Dari terminal Probolinggo kami naik angkutan wana hijau jurusan Cemoro Lawang. Angkutan ini sudah penuh sesak dengan berbagai jenis manusia. Ada bapak-bapak necis berkacamata hitam yang nampak seram dengan kumis tebal, ada sepasang kekasih yang hendak mencumbu Bromo atau sekedar mencari tempat dingin, ada ibu-ibu yang membawa sayur belanjaannya, dan masih banyak lagi jenis manusia yang menarik untuk diamati. Sayangnya saat itu aku harus duduk di bagian depan karena penuhnya penumpang. Mil demi mil jalan kami lalui. Melintasi jalan beraspal mulus yang berkelak-kelok di antara bukit hijau nan kokoh dan jurang-jurang dalam. Kabut putih tebal begitu mempesona menyebar di sela-sela pepohonan. Namun keindahan itu seolah ternoda oleh sekian pasang kekasih yang bercumbu tanpa malu-malu di pinggir jalan dan tanpa malu-malu pula berpelukan atau berciuman.

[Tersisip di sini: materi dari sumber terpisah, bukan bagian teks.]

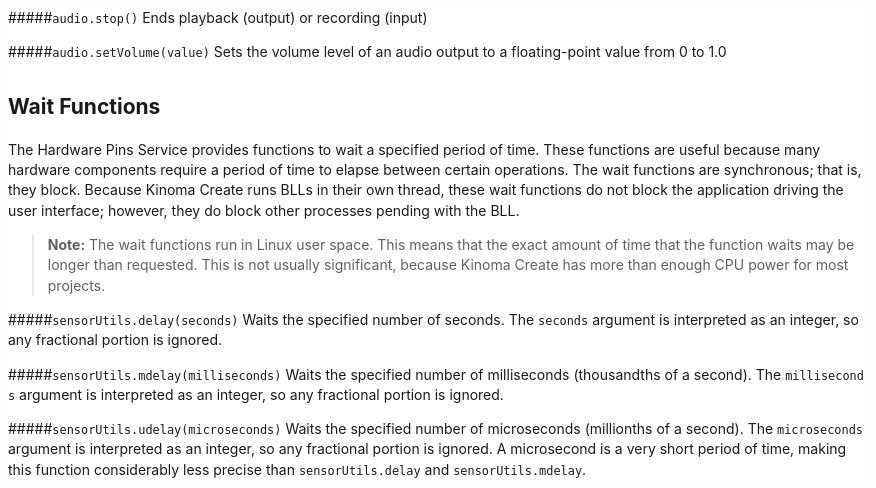 #####`audio.stop()`
Ends playback (output) or recording (input)

#####`audio.setVolume(value)`
Sets the volume level of an audio output to a floating-point value from 0 to 1.0

## Wait Functions




The Hardware Pins Service provides functions to wait a specified period of time. These functions are useful because many hardware components require a period of time to elapse between certain operations. The wait functions are synchronous; that is, they block. Because Kinoma Create runs BLLs in their own thread, these wait functions do not block the application driving the user interface; however, they do block other processes pending with the BLL.

> **Note:** The wait functions run in Linux user space. This means that the exact amount of time that the function waits may be longer than requested. This is not usually significant, because Kinoma Create has more than enough CPU power for most projects.

#####`sensorUtils.delay(seconds)`
Waits the specified number of seconds. The `seconds` argument is interpreted as an integer, so any fractional portion is ignored.

#####`sensorUtils.mdelay(milliseconds)`
Waits the specified number of milliseconds (thousandths of a second). The `milliseconds` argument is interpreted as an integer, so any fractional portion is ignored.

#####`sensorUtils.udelay(microseconds)`
Waits the specified number of microseconds (millionths of a second). The `microseconds` argument is interpreted as an integer, so any fractional portion is ignored. A microsecond is a very short period of time, making this function considerably less precise than `sensorUtils.delay` and `sensorUtils.mdelay`.
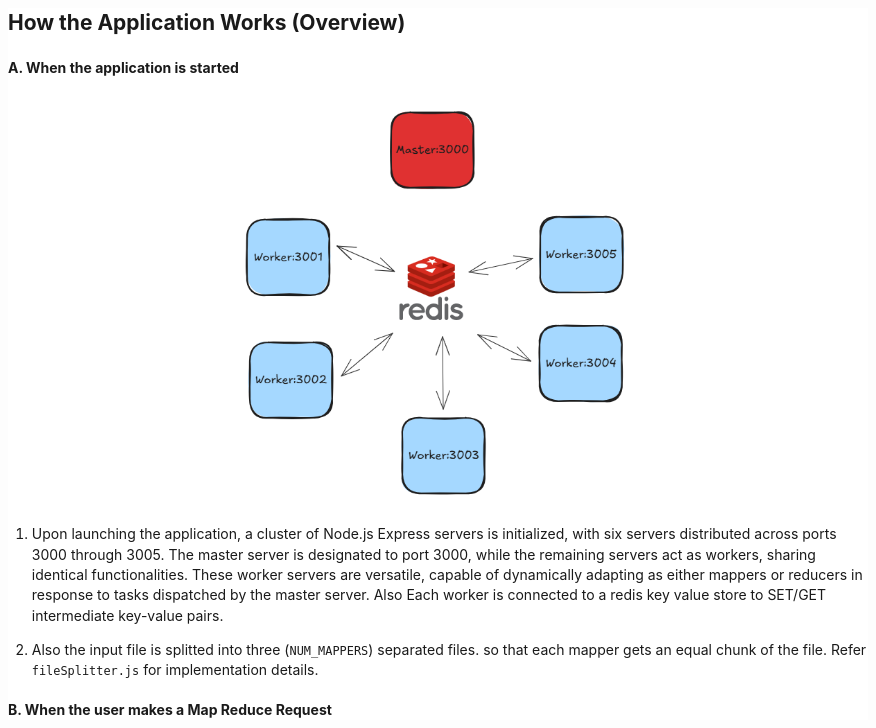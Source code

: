 ## How the Application Works (Overview)

#### A. When the application is started

<img src="public/start_phase.png" width="400" style="display: block; margin: 0 auto">

1. Upon launching the application, a cluster of Node.js Express servers is initialized, with six servers distributed across ports 3000 through 3005. The master server is designated to port 3000, while the remaining servers act as workers, sharing identical functionalities. These worker servers are versatile, capable of dynamically adapting as either mappers or reducers in response to tasks dispatched by the master server. Also Each worker is connected to a redis key value store to SET/GET intermediate key-value pairs.

2. Also the input file is splitted into three (`NUM_MAPPERS`) separated files. so that each mapper gets an equal chunk of the file. Refer `fileSplitter.js` for implementation details.

#### B. When the user makes a Map Reduce Request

Dua jam kemudian aku sudah berada di kamar hotel Cemara Indah bertarif Rp 75.000,00. Harga ini untuk kamar ekonomi karena memang hanya kamar itu yang tersisa. Sore yang dingin di kawasan Bromo begitu aku nikmati. Sudah lama aku tidak merasakan belaian kabut yang mendinginkan kalbu. Terakhir aku bercumbu dengan kabut sebulan lalu ketika aku mendaki Gunung Merbabu dan Gunung Merapi. Sore hingga malam aktivitasku hanya makan dan jalan-jalan.

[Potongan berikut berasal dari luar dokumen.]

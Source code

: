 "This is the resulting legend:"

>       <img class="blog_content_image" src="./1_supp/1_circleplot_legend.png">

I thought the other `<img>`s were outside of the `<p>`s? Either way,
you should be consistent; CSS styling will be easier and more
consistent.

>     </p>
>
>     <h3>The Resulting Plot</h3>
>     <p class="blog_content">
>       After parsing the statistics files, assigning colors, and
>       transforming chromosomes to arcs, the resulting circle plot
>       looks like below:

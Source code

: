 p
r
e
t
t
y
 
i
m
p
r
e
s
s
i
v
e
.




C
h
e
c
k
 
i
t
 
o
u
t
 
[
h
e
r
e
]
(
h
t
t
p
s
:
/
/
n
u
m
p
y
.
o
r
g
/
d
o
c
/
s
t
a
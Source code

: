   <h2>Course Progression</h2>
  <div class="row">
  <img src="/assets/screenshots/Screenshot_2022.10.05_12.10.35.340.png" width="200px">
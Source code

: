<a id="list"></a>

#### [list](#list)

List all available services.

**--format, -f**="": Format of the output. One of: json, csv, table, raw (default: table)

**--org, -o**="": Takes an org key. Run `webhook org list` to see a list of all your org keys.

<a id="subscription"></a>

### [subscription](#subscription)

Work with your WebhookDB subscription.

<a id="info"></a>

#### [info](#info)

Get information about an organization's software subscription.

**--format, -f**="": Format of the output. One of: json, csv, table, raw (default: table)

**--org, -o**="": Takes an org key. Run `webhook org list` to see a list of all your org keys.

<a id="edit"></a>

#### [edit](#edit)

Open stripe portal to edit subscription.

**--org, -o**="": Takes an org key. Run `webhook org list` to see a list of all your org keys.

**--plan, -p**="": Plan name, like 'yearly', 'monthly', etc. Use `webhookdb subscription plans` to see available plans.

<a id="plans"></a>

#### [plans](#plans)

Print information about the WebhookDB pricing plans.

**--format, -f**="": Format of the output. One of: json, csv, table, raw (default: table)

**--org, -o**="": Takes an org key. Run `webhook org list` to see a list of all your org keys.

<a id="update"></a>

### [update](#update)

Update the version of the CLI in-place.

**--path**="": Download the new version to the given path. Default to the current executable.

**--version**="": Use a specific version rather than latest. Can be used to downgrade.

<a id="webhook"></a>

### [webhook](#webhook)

Malam harinya hujan kembali turun dengan deras. Muncul perasaan was-was akankah esok hari kudapati fajar sempurna dari Penanjakan. Aku takut kabut enggan membagi keindahan fajar ufuk timur yang merekah kepadaku. Semoga saja tidak. Aku berharap Bromo menerima kehadiranku dengan ramah....
Pukul 03.30 pagi sopir jeep mengetuk pintu kamarku, pertanda sebentar lagi jeep yang akan kami tumpangi akan segera berangkat. Setelah mencuci muka sekenanya aku menuju jeep dan tak berapa lama kemudian aku sudah berada di dalamnya dan meluncur melewati lautan pasir Bromo menuju Penanjakan. Pagi itu seperti biasanya, Penanjakan penuh dengan manusia.
Riuh suara mereka memekakkan telingaku. Entah mengapa aku kurang begitu menyukai keramaian. Betapapun indah pemandangan dari tempat itu kurasa tak seindah dan senyaman menanti fajar di puncak gunung sepeti yang kulakukan selama ini. Tepat pukul 05.20 sunrise yang dinanti banyak orang muncul. Senyum hadir di wajah-wajah yang didera dingin. Di ufuk timur... cahaya merekah indah, di ufuk timur... pegunungan Argopuro hadir, di ufuk timur... awan-awan membagi keindahan mentari untukku. Di sisi selatan Gunung Bromo, bathok, dan Semeru berselimut gumpalan kabut putih nampak cantik dan anggun. Semeru, kenangan akan Soe Hok Gie.... Bromo dengan kawahnya yang, dan Bathok yang ingin kudaki hingga puncaknya.
Bromo pun menjadi sasaran kami berikutnya. Meniti anak tangga sampai di bibir kawahnya. Dan kaldera yang menganga dalam menyambut kami bersamaan dengan menyemburnya asap tebal dari dasar kawah. Gunung Batok berdiri kokoh memanggil-manggil namaku. Aku tahu ia merindukanku tuk menjejakkan kaki di tanah tertingginya. Sabar ya sayang... musim hujan nih :D
Siang harinya aku kembali tergoyang-goyang dalam angkutan menuju Probolinggo. rencananya aku langsung pulang ke Sidoarjo, tapi akhirnya aku menginap sehari di Probolinggo di rumah Mbak Devim.